Although there is a definite advantage in terms of orbital momentum for launching from the equator, launching at altitude offers only modest advantages (albeit for a single-stage-to-orbit vehicle, it does mean less compensation for changes in ambient pressure). Although it may seem that being 10,000 feet higher is as many feet less to travel, the true measure is the gain in speed required to achieve orbital energy, which is marginal from such a small increase in altitude.

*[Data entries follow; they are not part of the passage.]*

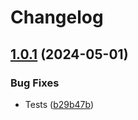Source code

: # Changelog

## [1.0.1](https://github.com/DSI-HUG/ngx-components/compare/ngx-status-v1.0.0...ngx-status-1.0.1) (2024-05-01)


### Bug Fixes

* Tests ([b29b47b](https://github.com/DSI-HUG/ngx-components/commit/b29b47b0dece63b6107daa02f8cc302ebe373b50))
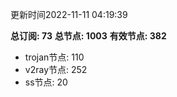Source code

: 更新时间2022-11-11 04:19:39

**总订阅: 73**
**总节点: 1003**
**有效节点: 382**
- trojan节点: 110
- v2ray节点: 252
- ss节点: 20
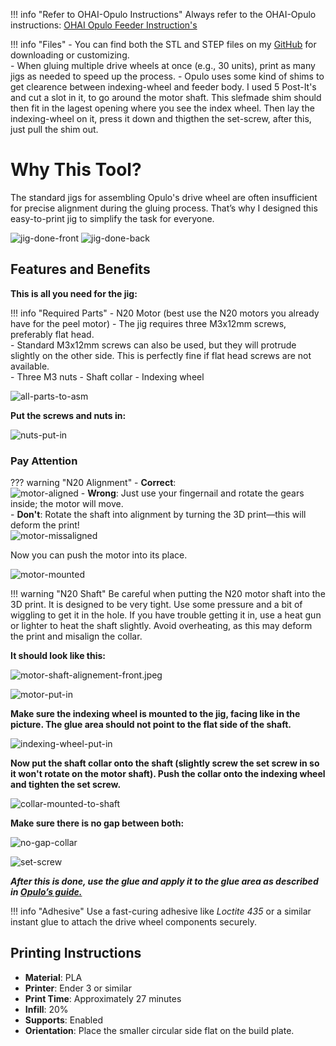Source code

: !!! info "Refer to OHAI-Opulo Instructions"
    Always refer to the OHAI-Opulo instructions: [OHAI Opulo Feeder Instruction's](https://ohai.opulo.io/feeder8/indexing-wheel/#glue-shaft-collar-asm-and-drive-wheel-together)

!!! info "Files"
    - You can find both the STL and STEP files on my [GitHub](https://github.com/Technolitix/shaft-aligment-jig.git) for downloading or customizing.  
    - When gluing multiple drive wheels at once (e.g., 30 units), print as many jigs as needed to speed up the process.
    - Opulo uses some kind of shims to get clearence between indexing-wheel and feeder body. I used 5 Post-It's and cut a slot in it, to go around the motor shaft. This slefmade shim should then fit in the lagest opening where you see the index wheel. Then lay the indexing-wheel on it, press it down and thigthen the set-screw, after this, just pull the shim out.

# Why This Tool?

The standard jigs for assembling Opulo's drive wheel are often insufficient for precise alignment during the gluing process. That’s why I designed this easy-to-print jig to simplify the task for everyone.

![jig-done-front](images/shaft-aligment-jig/jig-done-front.jpeg)
![jig-done-back](images/shaft-aligment-jig/jig-done-back.jpeg)

## Features and Benefits

**This is all you need for the jig:**

!!! info "Required Parts"
    - N20 Motor (best use the N20 motors you already have for the peel motor)
    - The jig requires three M3x12mm screws, preferably flat head.  
    - Standard M3x12mm screws can also be used, but they will protrude slightly on the other side. This is perfectly fine if flat head screws are not available.  
    - Three M3 nuts
    - Shaft collar
    - Indexing wheel

![all-parts-to-asm](images/shaft-aligment-jig/all-parts-to-asm.jpeg)

**Put the screws and nuts in:**

![nuts-put-in](images/shaft-aligment-jig/nuts-put-in.jpeg)

### Pay Attention

??? warning "N20 Alignment"
    - **Correct**:  
    ![motor-aligned](images/shaft-aligment-jig/motor-aligned.jpeg)
    - **Wrong**: Just use your fingernail and rotate the gears inside; the motor will move.  
    - **Don't**: Rotate the shaft into alignment by turning the 3D print—this will deform the print!  
    ![motor-missaligned](images/shaft-aligment-jig/motor-missaligned.jpeg)

Now you can push the motor into its place.

![motor-mounted](images/shaft-aligment-jig/motor-mounted.jpeg)

!!! warning "N20 Shaft"
    Be careful when putting the N20 motor shaft into the 3D print. It is designed to be very tight. Use some pressure and a bit of wiggling to get it in the hole. If you have trouble getting it in, use a heat gun or lighter to heat the shaft slightly. Avoid overheating, as this may deform the print and misalign the collar.

**It should look like this:**

![motor-shaft-alignement-front.jpeg](images/shaft-aligment-jig/motor-shaft-alignement-front.jpeg)

![motor-put-in](images/shaft-aligment-jig/motor-put-in.jpeg)

**Make sure the indexing wheel is mounted to the jig, facing like in the picture. The glue area should not point to the flat side of the shaft.**

![indexing-wheel-put-in](images/shaft-aligment-jig/indexing-wheel-put-in.jpeg)

**Now put the shaft collar onto the shaft (slightly screw the set screw in so it won't rotate on the motor shaft). Push the collar onto the indexing wheel and tighten the set screw.**

![collar-mounted-to-shaft](images/shaft-aligment-jig/collar-mounted-to-shaft.jpeg)

**Make sure there is no gap between both:**

![no-gap-collar](images/shaft-aligment-jig/no-gap-collar.jpeg)

![set-screw](images/shaft-aligment-jig/set-screw.jpeg)

***After this is done, use the glue and apply it to the glue area as described in [Opulo’s guide.](https://ohai.opulo.io/feeder8/indexing-wheel/#glue-shaft-collar-asm-and-drive-wheel-together)***

!!! info "Adhesive"
    Use a fast-curing adhesive like *Loctite 435* or a similar instant glue to attach the drive wheel components securely.

## Printing Instructions

- **Material**: PLA  
- **Printer**: Ender 3 or similar  
- **Print Time**: Approximately 27 minutes  
- **Infill**: 20%  
- **Supports**: Enabled  
- **Orientation**: Place the smaller circular side flat on the build plate.
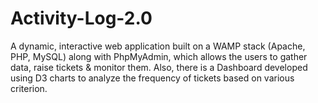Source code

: # Activity-Log-2.0
A dynamic, interactive web application built on a WAMP stack (Apache, PHP, MySQL) along with PhpMyAdmin, which allows the users to gather data, raise tickets &amp; monitor them. Also, there is a Dashboard developed using D3 charts to analyze the frequency of tickets based on various criterion.
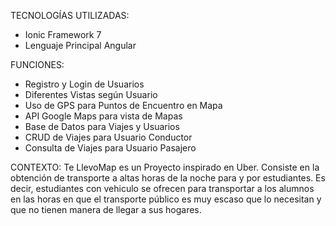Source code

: TECNOLOGÍAS UTILIZADAS:
-  Ionic Framework 7
-  Lenguaje Principal Angular

FUNCIONES:
-  Registro y Login de Usuarios
-  Diferentes Vistas según Usuario
-  Uso de GPS para Puntos de Encuentro en Mapa
-  API Google Maps para vista de Mapas
-  Base de Datos para Viajes y Usuarios
-  CRUD de Viajes para Usuario Conductor
-  Consulta de Viajes para Usuario Pasajero

CONTEXTO:
Te LlevoMap es un Proyecto inspirado en Uber. Consiste en la obtención de transporte a altas horas de la noche para y por estudiantes.
Es decir, estudiantes con vehiculo se ofrecen para transportar a los alumnos en las horas en que el transporte público es muy escaso
que lo necesitan y que no tienen manera de llegar a sus hogares.
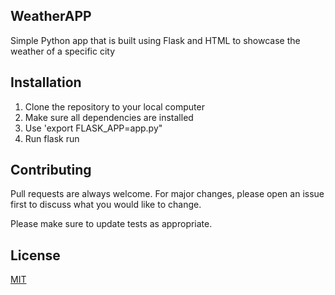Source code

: ## WeatherAPP

Simple Python app that is built using Flask and HTML to showcase the weather of a specific city

## Installation

1. Clone the repository to your local computer 
2. Make sure all dependencies are installed
3. Use 'export FLASK_APP=app.py"
4. Run flask run

## Contributing
Pull requests are always welcome. For major changes, please open an issue first to discuss what you would like to change.

Please make sure to update tests as appropriate.

## License
[MIT](https://choosealicense.com/licenses/mit/)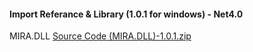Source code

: #### Import Referance & Library (1.0.1 for windows) - Net4.0

 MIRA.DLL
[Source Code (MIRA.DLL)-1.0.1.zip](https://git.io/fpvoI "Windows DLL")
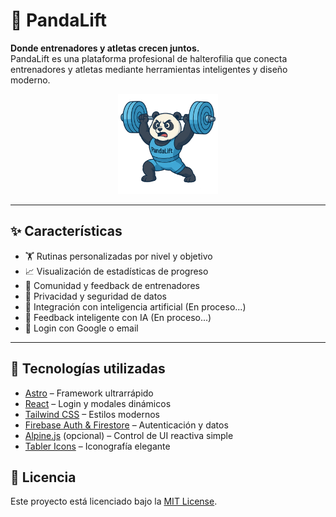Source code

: 
# 🐼 PandaLift

**Donde entrenadores y atletas crecen juntos.**  
PandaLift es una plataforma profesional de halterofilia que conecta entrenadores y atletas mediante herramientas inteligentes y diseño moderno.

<p align="center">
  <img src="public/pandalift.png" alt="PandaLift logo" width="160" />
</p>

---

## ✨ Características

- 🏋️ Rutinas personalizadas por nivel y objetivo
- 📈 Visualización de estadísticas de progreso
- 🤝 Comunidad y feedback de entrenadores
- 🔐 Privacidad y seguridad de datos
- 🤖 Integración con inteligencia artificial (En proceso...)
- 💬 Feedback inteligente con IA (En proceso...)
- 🔁 Login con Google o email

---

## 🚀 Tecnologías utilizadas

- [Astro](https://astro.build) – Framework ultrarrápido
- [React](https://reactjs.org) – Login y modales dinámicos
- [Tailwind CSS](https://tailwindcss.com) – Estilos modernos
- [Firebase Auth & Firestore](https://firebase.google.com) – Autenticación y datos
- [Alpine.js](https://alpinejs.dev) (opcional) – Control de UI reactiva simple
- [Tabler Icons](https://tabler-icons.io) – Iconografía elegante


## 🪪 Licencia

Este proyecto está licenciado bajo la [MIT License](LICENSE).

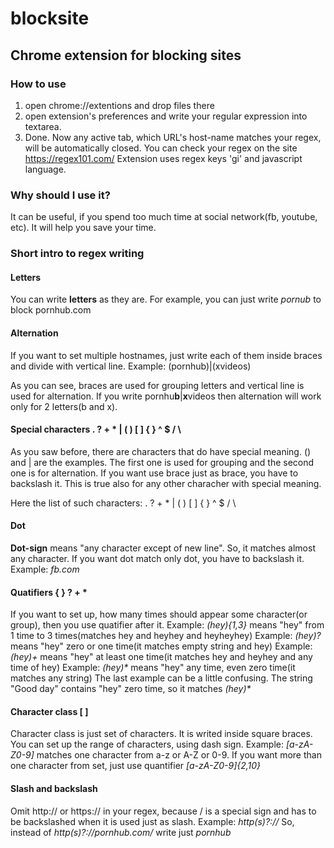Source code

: # blocksite
## Chrome extension for blocking sites
### How to use
1. open chrome://extentions and drop files there
2. open extension's preferences and write your regular expression into textarea.
3. Done.
Now any active tab, which URL's host-name matches your regex, will be automatically closed.
You can check your regex on the site https://regex101.com/
Extension uses regex keys 'gi' and javascript language.

### Why should I use it?
It can be useful, if you spend too much time at social network(fb, youtube, etc). It will help you save your time. 

### Short intro to regex writing
#### Letters
You can write **letters** as they are. For example, you can just write _pornub_ to block pornhub.com

#### Alternation
If you want to set multiple hostnames, just write each of them inside braces and divide with vertical line.
Example: (pornhub)|(xvideos)

As you can see, braces are used for grouping letters and vertical line is used for alternation. If you write pornhu**b**|**x**videos then alternation will work only for 2 letters(b and x).

#### Special characters . ? + * | ( ) [ ] { } ^ $ / \ 
As you saw before, there are characters that do have special meaning. () and | are the examples.
The first one is used for grouping and the second one is for alternation. If you want use brace just as brace, you have to backslash it. This is true also for any other characher with special meaning. 

Here the list of such characters:  . ? + * | ( ) [ ] { } ^ $ / \ 

#### Dot
**Dot-sign** means "any character except of new line". So, it matches almost any character. If you want dot match only dot, you have to backslash it. Example: _fb\.com_

#### Quatifiers { } ? + * 
If you want to set up, how many times should appear some character(or group), then you use quatifier after it.
Example: _(hey){1,3}_ means "hey" from 1 time to 3 times(matches hey and heyhey and heyheyhey)
Example: _(hey)?_ means "hey" zero or one time(it matches empty string and hey)
Example: _(hey)+_ means "hey" at least one time(it matches hey and heyhey and any time of hey)
Example: _(hey)*_ means "hey" any time, even zero time(it matches any string)
The last example can be a little confusing. The string "Good day" contains "hey" zero time, so it matches _(hey)*_

#### Character class [ ]
Character class is just set of characters. It is writed inside square braces. You can set up the range of characters, using dash sign.
Example: _[a-zA-Z0-9]_ matches one character from a-z or A-Z or 0-9.
If you want more than one character from set, just use quantifier _[a-zA-Z0-9]{2,10}_

#### Slash and backslash
Omit http:// or https:// in your regex, because / is a special sign and has to be backslashed when it is used just as slash. Example: _http(s)?:\/\/_
So, instead of _http(s)?:\/\/pornhub.com\/_ write just _pornhub_




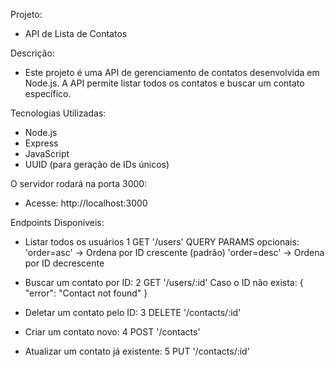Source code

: Projeto: 
- API de Lista de Contatos

Descrição:
- Este projeto é uma API de gerenciamento de contatos desenvolvida em Node.js. A API permite listar todos os contatos e buscar um contato específico.

Tecnologias Utilizadas:
- Node.js
- Express
- JavaScript
- UUID (para geração de IDs únicos)


O servidor rodará na porta 3000: 
- Acesse: http://localhost:3000

Endpoints Disponíveis:

- Listar todos os usuários
  1 GET '/users'
    QUERY PARAMS opcionais:
      'order=asc' → Ordena por ID crescente (padrão)
      'order=desc' → Ordena por ID decrescente
  
- Buscar um contato por ID:
  2 GET '/users/:id'
    Caso o ID não exista:
      { "error": "Contact not found" }

- Deletar um contato pelo ID:
  3 DELETE '/contacts/:id'
  
- Criar um contato novo:
  4 POST '/contacts'
  
- Atualizar um contato já existente:
  5 PUT '/contacts/:id'
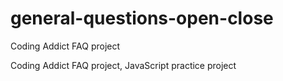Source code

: # general-questions-open-close
Coding Addict FAQ project

Coding Addict FAQ project, JavaScript practice project
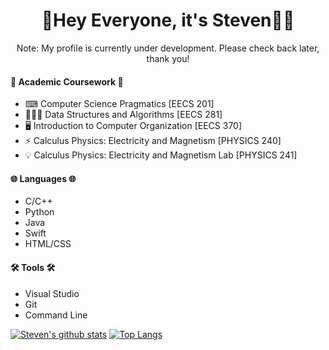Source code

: <div align="center">
  <h1>👋Hey Everyone, it's Steven🧑🏻</h1>
  <p>Note: My profile is currently under development. Please check back later, thank you!</p>
</div>


#### 🏫 Academic Coursework 🏫
- ⌨ Computer Science Pragmatics [EECS 201]
- 👨🏻‍💻 Data Structures and Algorithms [EECS 281]
- 🖥 Introduction to Computer Organization [EECS 370]
- ⚡ Calculus Physics: Electricity and Magnetism [PHYSICS 240]
- 💡 Calculus Physics: Electricity and Magnetism Lab [PHYSICS 241]

#### 🌐 Languages 🌐
- C/C++
- Python
- Java
- Swift
- HTML/CSS

#### 🛠 Tools 🛠
- Visual Studio
- Git
- Command Line

[![Steven's github stats](https://github-readme-stats.vercel.app/api?username=XenoStorm&count_private=true&show_icons=true&theme=react)](https://github.com/anuraghazra/github-readme-stats)
[![Top Langs](https://github-readme-stats.vercel.app/api/top-langs/?username=XenoStorm&theme=react)](https://github.com/anuraghazra/github-readme-stats)

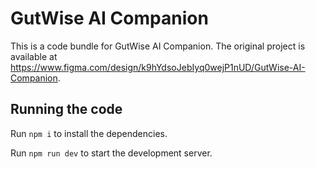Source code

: 
  # GutWise AI Companion

  This is a code bundle for GutWise AI Companion. The original project is available at https://www.figma.com/design/k9hYdsoJebIyq0wejP1nUD/GutWise-AI-Companion.

  ## Running the code

  Run `npm i` to install the dependencies.

  Run `npm run dev` to start the development server.
  
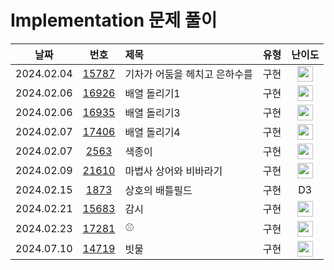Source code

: # Implementation 문제 풀이

|     날짜     |                                                  번호                                                   | 제목                        |       유형       |                                       난이도                                       |
|:----------:|:-----------------------------------------------------------------------------------------------------:|:--------------------------| :--------------: | :--------------------------------------------------------------------------------: |
| 2024.02.04 |                            [15787](https://www.acmicpc.net/problem/15787)                             | 기차가 어둠을 헤치고 은하수를       		 |       구현        | <img height="25px" width="25px" src="https://static.solved.ac/tier_small/9.svg"/>   |
| 2024.02.06 |                            [16926](https://www.acmicpc.net/problem/16926)                             | 배열 돌리기1 				   		         |       구현        | <img height="25px" width="25px" src="https://static.solved.ac/tier_small/10.svg"/>  |
| 2024.02.06 |                            [16935](https://www.acmicpc.net/problem/16935)                             | 배열 돌리기3 				   		         |       구현        | <img height="25px" width="25px" src="https://static.solved.ac/tier_small/11.svg"/>  |
| 2024.02.07 |                            [17406](https://www.acmicpc.net/problem/17406)                             | 배열 돌리기4 				   		         |       구현        | <img height="25px" width="25px" src="https://static.solved.ac/tier_small/12.svg"/>  |
| 2024.02.07 |                             [2563](https://www.acmicpc.net/problem/2563)                              | 색종이       				   		       |       구현        | <img height="25px" width="25px" src="https://static.solved.ac/tier_small/6.svg"/>   |
| 2024.02.09 |                            [21610](https://www.acmicpc.net/problem/21610)                             | 마법사 상어와 비바라기        			   |       구현        | <img height="25px" width="25px" src="https://static.solved.ac/tier_small/11.svg"/>  |
| 2024.02.15 | [1873](https://swexpertacademy.com/main/code/problem/problemDetail.do?contestProbId=AV5LyE7KD2ADFAXc) | 상호의 배틀필드        			       |       구현        | D3  |
| 2024.02.21 |                            [15683](https://www.acmicpc.net/problem/15683)                             | 감시			        			          |       구현        | <img height="25px" width="25px" src="https://static.solved.ac/tier_small/12.svg"/>  |
| 2024.02.23 |                            [17281](https://www.acmicpc.net/problem/17281)                             | ⚾        			   			        |       구현        | <img height="25px" width="25px" src="https://static.solved.ac/tier_small/12.svg"/>  |
| 2024.07.10 |                            [14719](https://www.acmicpc.net/problem/14719)                             | 빗물        			   			       |       구현        | <img height="25px" width="25px" src="https://d2gd6pc034wcta.cloudfront.net/tier/11.svg"/>  |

Actually, the SSTO is at least marginally possible with existing propulsion technology. The first stage of the the LGM-25 ‘Titan II’ is effectively an SSTO (albeit one with a minimal payload). Very modest improvements in existing engines combined with altitude-compensating nozzles (like the plug nozzle or aerospike) would allow for SSTO capability with very useful payloads; indeed, one radical proposal for the American Space Transportation System proposed by Chrysler Aerospace had a large craft with an Apollo Command Module-like outer mold line using both aerospike engines (for ascent) and air-breathing engines (to provide some modest cross-range and soft-landing capability after a blunt-body energy wasting re-entry maneuver) capable of carrying heavy-class payloads and a personnel shuttle to orbit, and returning as a unitary vehicle. The DC-X ‘Delta Clipper’, being originally developed under the aegis of the Strategic Defense Initiative Office and latter transferred to NASA, showed good promise at developing the necessary technology for an SSTO vehicle, but was poorly funded and ultimately cancelled despite significant successes in suborbital flight.